The epistemological backdrop of the book unfortunately necessitates the frequent use of such soporifics as "epistemological".
Say what you will about the density of the content, though, Harriman doesn't hide behind it. On the contrary, he makes explicit his beef with the golden calves of contemporary theoretical physics, including quantum mechanics, the big bang, and string theory. And that takes cojones.
Harriman's argument against these theoretical darlings consists of two main thrusts: First, how do we know? Second, what does the knowledge get us?
The first question is one of evidence. Harriman insists that the validity of a theory rests upon the observational evidence used to construct it. Kinetics? Gravity? All based on the observed motion of planets. String theory? Well...

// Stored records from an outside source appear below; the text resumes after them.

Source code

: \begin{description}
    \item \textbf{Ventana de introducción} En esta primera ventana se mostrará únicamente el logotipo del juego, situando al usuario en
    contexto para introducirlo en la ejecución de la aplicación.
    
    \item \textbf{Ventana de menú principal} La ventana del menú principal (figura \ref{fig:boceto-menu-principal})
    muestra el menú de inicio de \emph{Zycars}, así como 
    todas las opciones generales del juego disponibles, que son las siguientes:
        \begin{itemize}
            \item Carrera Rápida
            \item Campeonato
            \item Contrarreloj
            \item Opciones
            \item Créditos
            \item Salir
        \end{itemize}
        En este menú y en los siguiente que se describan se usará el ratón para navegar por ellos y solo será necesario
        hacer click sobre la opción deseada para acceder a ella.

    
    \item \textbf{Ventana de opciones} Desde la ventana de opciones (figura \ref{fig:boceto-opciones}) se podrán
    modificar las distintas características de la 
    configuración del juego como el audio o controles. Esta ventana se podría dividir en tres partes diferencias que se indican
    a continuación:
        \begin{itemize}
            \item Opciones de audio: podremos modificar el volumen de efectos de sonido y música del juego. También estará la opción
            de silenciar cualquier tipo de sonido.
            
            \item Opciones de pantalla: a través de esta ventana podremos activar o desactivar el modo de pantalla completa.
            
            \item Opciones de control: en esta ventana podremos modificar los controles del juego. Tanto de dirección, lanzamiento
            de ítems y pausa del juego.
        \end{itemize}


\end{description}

The second question references utility, or effects in the real world. A theory of science should allow us to make predictions about the world we live in; a useful theory allows us to predict things we couldn't predict before.
Elegance and symmetry are all very nice, but who's to say that the world works according to your elegant ideas? Harriman lambasts famous thinkers like Descartes over this issue. While Newton was using prisms and carefully devising experiments to determine the nature of white and colored light, Descartes published his own ideas on color: that the light particles had "spin" that determined their colors. An interesting idea, yes. A useful idea? Not so much.
If you're interested in science and where it's headed, give this a read and weigh the evidence on your own.